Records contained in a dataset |
====

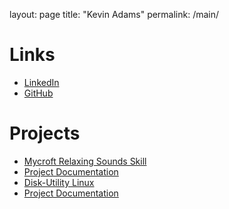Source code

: layout: page
title: "Kevin Adams"
permalink: /main/

# Links
- [LinkedIn](https://www.linkedin.com/in/kevinjacobadams/)
- [GitHub](https://github.com/kadams1463)

# Projects
- [Mycroft Relaxing Sounds Skill](https://github.com/kadams1463/mycroft-relaxingsounds)
 - [Project Documentation](https://kadams1463.github.io/mycroft-relaxing-sounds)
- [Disk-Utility Linux](https://sourceforge.net/projects/diskimg-util)
 - [Project Documentation](https://kadams1463.github.io/disk-utility-linux)

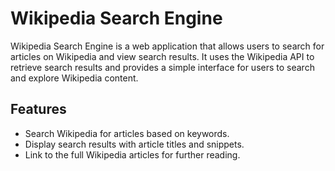 # Wikipedia Search Engine

Wikipedia Search Engine is a web application that allows users to search for articles on Wikipedia and view search results. It uses the Wikipedia API to retrieve search results and provides a simple interface for users to search and explore Wikipedia content.

## Features

- Search Wikipedia for articles based on keywords.
- Display search results with article titles and snippets.
- Link to the full Wikipedia articles for further reading.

====

Your task | The answer must be an exact copy of the lines from the one containing "Wikipedia Search Engine is" through the last line of the records, both included.

Reply to the task |
Wikipedia Search Engine is a web application that allows users to search for articles on Wikipedia and view search results. It uses the Wikipedia API to retrieve search results and provides a simple interface for users to search and explore Wikipedia content.

## Features

- Search Wikipedia for articles based on keywords.
- Display search results with article titles and snippets.
- Link to the full Wikipedia articles for further reading.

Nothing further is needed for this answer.